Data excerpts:
####################

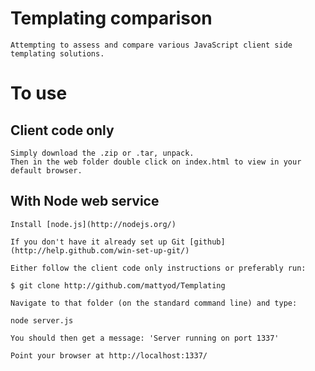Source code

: # Templating comparison
    Attempting to assess and compare various JavaScript client side templating solutions.

# To use

## Client code only

    Simply download the .zip or .tar, unpack.
    Then in the web folder double click on index.html to view in your default browser.

## With Node web service

    Install [node.js](http://nodejs.org/)

    If you don't have it already set up Git [github](http://help.github.com/win-set-up-git/)
    
    Either follow the client code only instructions or preferably run:
    
    $ git clone http://github.com/mattyod/Templating

    Navigate to that folder (on the standard command line) and type:
    
    node server.js

    You should then get a message: 'Server running on port 1337'

    Point your browser at http://localhost:1337/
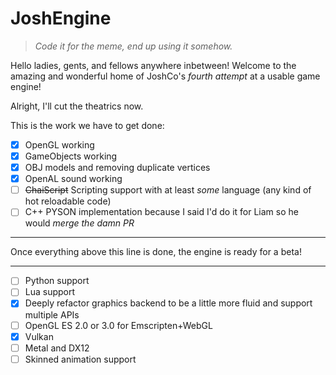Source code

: # JoshEngine
> *Code it for the meme, end up using it somehow.*

Hello ladies, gents, and fellows anywhere inbetween! 
Welcome to the amazing and wonderful home of JoshCo's *fourth attempt* at a usable game engine!

Alright, I'll cut the theatrics now. 

This is the work we have to get done:

- [X] OpenGL working
- [X] GameObjects working
- [X] OBJ models and removing duplicate vertices
- [X] OpenAL sound working
- [ ] ~~ChaiScript~~ Scripting support with at least *some* language (any kind of hot reloadable code)
- [ ] C++ PYSON implementation because I said I'd do it for Liam so he would *merge the damn PR*

---------------------------------------------------------------------------------------------------------------
Once everything above this line is done, the engine is ready for a beta!

---------------------------------------------------------------------------------------------------------------

- [ ] Python support
- [ ] Lua support
- [X] Deeply refactor graphics backend to be a little more fluid and support multiple APIs
- [ ] OpenGL ES 2.0 or 3.0 for Emscripten+WebGL
- [X] Vulkan
- [ ] Metal and DX12
- [ ] Skinned animation support
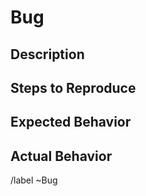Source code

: # Bug
<!--
  For reporting bugs or unexpected behavior in existing features.
  If a heading is irrelevant, ignore it or remove the title.
-->

## Description
<!-- Explain what this is about, use full sentences and be clear. -->

## Steps to Reproduce
<!-- If you can't reproduce the bug consistently, then take time to experiment and figure it out! -->

 ## Expected Behavior
<!-- What were you expecting to happen here? -->

## Actual Behavior
<!-- What actually happened here? If it's intermittent, please specify roughly how often it occurs. -->

/label ~Bug
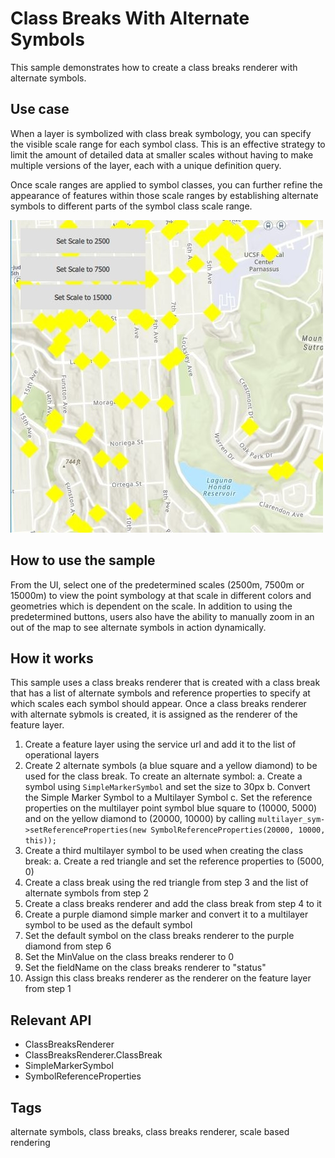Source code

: # Class Breaks With Alternate Symbols

This sample demonstrates how to create a class breaks renderer with alternate symbols.

## Use case

When a layer is symbolized with class break symbology, you can specify the visible scale range for each symbol class. This is an effective strategy to limit the amount of detailed data at smaller scales without having to make multiple versions of the layer, each with a unique definition query.

Once scale ranges are applied to symbol classes, you can further refine the appearance of features within those scale ranges by establishing alternate symbols to different parts of the symbol class scale range.

![](screenshot.png)

## How to use the sample

From the UI, select one of the predetermined scales (2500m, 7500m or 15000m) to view the point symbology at that scale in different colors and geometries which is dependent on the scale. In addition to using the predetermined buttons, users also have the ability to manually zoom in an out of the map to see alternate symbols in action dynamically.

## How it works

This sample uses a class breaks renderer that is created with a class break that has a list of alternate symbols and reference properties to specify at which scales each symbol should appear. Once a class breaks renderer with alternate sybmols is created, it is assigned as the renderer of the feature layer.

1. Create a feature layer using the service url and add it to the list of operational layers
2. Create 2 alternate symbols (a blue square and a yellow diamond) to be used for the class break. To create an alternate symbol:
    a. Create a symbol using `SimpleMarkerSymbol` and set the size to 30px
    b. Convert the Simple Marker Symbol to a Multilayer Symbol
    c. Set the reference properties on the multilayer point symbol blue square to (10000, 5000) and on the yellow diamond to (20000, 10000) by calling `multilayer_sym->setReferenceProperties(new SymbolReferenceProperties(20000, 10000, this));`
3. Create a third multilayer symbol to be used when creating the class break:
    a. Create a red triangle and set the reference properties to (5000, 0)
4. Create a class break using the red triangle from step 3 and the list of alternate symbols from step 2
5. Create a class breaks renderer and add the class break from step 4 to it
6. Create a purple diamond simple marker and convert it to a multilayer symbol to be used as the default symbol
7. Set the default symbol on the class breaks renderer to the purple diamond from step 6
8. Set the MinValue on the class breaks renderer to 0
9. Set the fieldName on the class breaks renderer to "status"
10. Assign this class breaks renderer as the renderer on the feature layer from step 1

## Relevant API

* ClassBreaksRenderer
* ClassBreaksRenderer.ClassBreak
* SimpleMarkerSymbol
* SymbolReferenceProperties

## Tags

alternate symbols, class breaks, class breaks renderer, scale based rendering

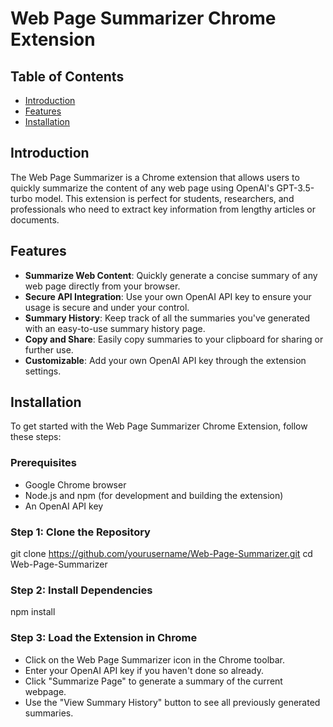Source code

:# Web Page Summarizer Chrome Extension

## Table of Contents
- [Introduction](#introduction)
- [Features](#features)
- [Installation](#installation)

## Introduction

The Web Page Summarizer is a Chrome extension that allows users to quickly summarize the content of any web page using OpenAI's GPT-3.5-turbo model. This extension is perfect for students, researchers, and professionals who need to extract key information from lengthy articles or documents.

## Features

- **Summarize Web Content**: Quickly generate a concise summary of any web page directly from your browser.
- **Secure API Integration**: Use your own OpenAI API key to ensure your usage is secure and under your control.
- **Summary History**: Keep track of all the summaries you've generated with an easy-to-use summary history page.
- **Copy and Share**: Easily copy summaries to your clipboard for sharing or further use.
- **Customizable**: Add your own OpenAI API key through the extension settings.

## Installation

To get started with the Web Page Summarizer Chrome Extension, follow these steps:

### Prerequisites

- Google Chrome browser
- Node.js and npm (for development and building the extension)
- An OpenAI API key

### Step 1: Clone the Repository

git clone https://github.com/yourusername/Web-Page-Summarizer.git
cd Web-Page-Summarizer

### Step 2: Install Dependencies

npm install

### Step 3: Load the Extension in Chrome
- Click on the Web Page Summarizer icon in the Chrome toolbar.
- Enter your OpenAI API key if you haven't done so already.
- Click "Summarize Page" to generate a summary of the current webpage.
- Use the "View Summary History" button to see all previously generated summaries.
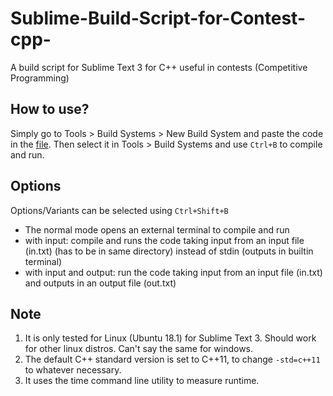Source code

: # Sublime-Build-Script-for-Contest-cpp-
A build script for Sublime Text 3 for C++ useful in contests (Competitive Programming)

## How to use?
Simply go to Tools > Build Systems > New Build System and paste the code in the [file](contest.sublime-build). Then select it in Tools > Build Systems and use `Ctrl+B` to compile and run.

## Options
Options/Variants can be selected using `Ctrl+Shift+B`
* The normal mode opens an external terminal to compile and run
* with input: compile and runs the code taking input from an input file (in.txt) (has to be in same directory) instead of stdin (outputs in builtin terminal)
* with input and output: run the code taking input from an input file (in.txt) and outputs in an output file (out.txt)

## Note
1. It is only tested for Linux (Ubuntu 18.1) for Sublime Text 3. Should work for other linux distros. Can't say the same for windows.
2. The default C++ standard version is set to C++11, to change `-std=c++11` to whatever necessary. 
3. It uses the time command line utility to measure runtime.
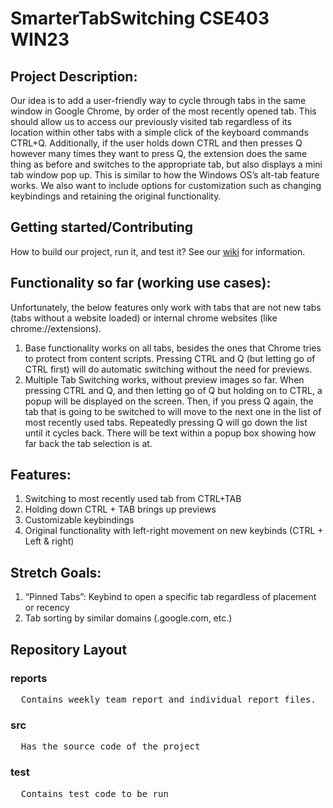 # SmarterTabSwitching CSE403 WIN23

## Project Description:
Our idea is to add a user-friendly way to cycle through tabs in the same window in Google Chrome, by order of the most recently opened tab. This should allow us to access our previously visited tab regardless of its location within other tabs with a simple click of the keyboard commands CTRL+Q. Additionally, if the user holds down CTRL and then presses Q however many times they want to press Q, the extension does the same thing as before and switches to the appropriate tab, but also displays a mini tab window pop up. This is similar to how the Windows OS’s alt-tab feature works. We also want to include options for customization such as changing keybindings and retaining the original functionality.

## Getting started/Contributing
How to build our project, run it, and test it? 
See our [wiki](https://github.com/paulstn/SmarterTabSwitching/wiki) for information.

## Functionality so far (working use cases):
Unfortunately, the below features only work with tabs that are not new tabs (tabs without a website loaded) or internal chrome websites (like chrome://extensions). 
1. Base functionality works on all tabs, besides the ones that Chrome tries to protect from content scripts. Pressing CTRL and Q (but letting go of CTRL first) will do automatic switching without the need for previews.
2. Multiple Tab Switching works, without preview images so far. When pressing CTRL and Q, and then letting go of Q but holding on to CTRL, a popup will be displayed on the screen. Then, if you press Q again, the tab that is going to be switched to will move to the next one in the list of most recently used tabs. Repeatedly pressing Q will go down the list until it cycles back. There will be text within a popup box showing how far back the tab selection is at.

## Features:
1. Switching to most recently used tab from CTRL+TAB
2. Holding down CTRL + TAB brings up previews
3. Customizable keybindings
4. Original functionality with left-right movement on new keybinds (CTRL + Left & right)

## Stretch Goals:
1. “Pinned Tabs”: Keybind to open a specific tab regardless of placement or recency
2. Tab sorting by similar domains (.google.com, etc.)

## Repository Layout
### reports
<pre>
  Contains weekly team report and individual report files.
</pre>

### src
<pre>
  Has the source code of the project
</pre>

### test
<pre>
  Contains test code to be run
</pre>
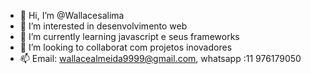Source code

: - 👋 Hi, I’m @Wallacesalima
- 👀 I’m interested in  desenvolvimento web
- 🌱 I’m currently learning  javascript e seus frameworks
- 💞️ I’m looking to collaborat com projetos inovadores
- 📫  Email: wallacealmeida9999@gmail.com, whatsapp :11 976179050

<!---
Wallacesalima/Wallacesalima is a ✨ special ✨ repository because its `README.md` (this file) appears on your GitHub profile.
You can click the Preview link to take a look at your changes.
--->
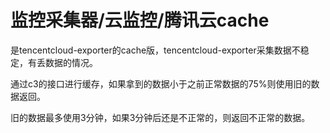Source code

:# 监控采集器/云监控/腾讯云cache

是tencentcloud-exporter的cache版，tencentcloud-exporter采集数据不稳定，有丢数据的情况。

通过c3的接口进行缓存，如果拿到的数据小于之前正常数据的75%则使用旧的数据返回。

旧的数据最多使用3分钟，如果3分钟后还是不正常的，则返回不正常的数据。
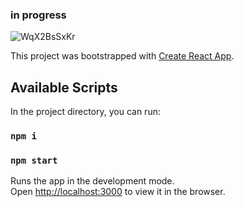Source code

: ###  in progress

![WqX2BsSxKr](https://user-images.githubusercontent.com/53352272/129639806-bad22905-0d50-4282-8952-517d7a88657a.png)

This project was bootstrapped with [Create React App](https://github.com/facebook/create-react-app).

## Available Scripts

In the project directory, you can run:

### `npm i`

### `npm start`

Runs the app in the development mode.\
Open [http://localhost:3000](http://localhost:3000) to view it in the browser.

####################

• Exercise prompt
Search the data for "## Available Scripts". Beginning with that line, set down every line through the last exactly.

• The completed task
## Available Scripts

In the project directory, you can run:

### `npm i`

### `npm start`

Runs the app in the development mode.\
Open [http://localhost:3000](http://localhost:3000) to view it in the browser.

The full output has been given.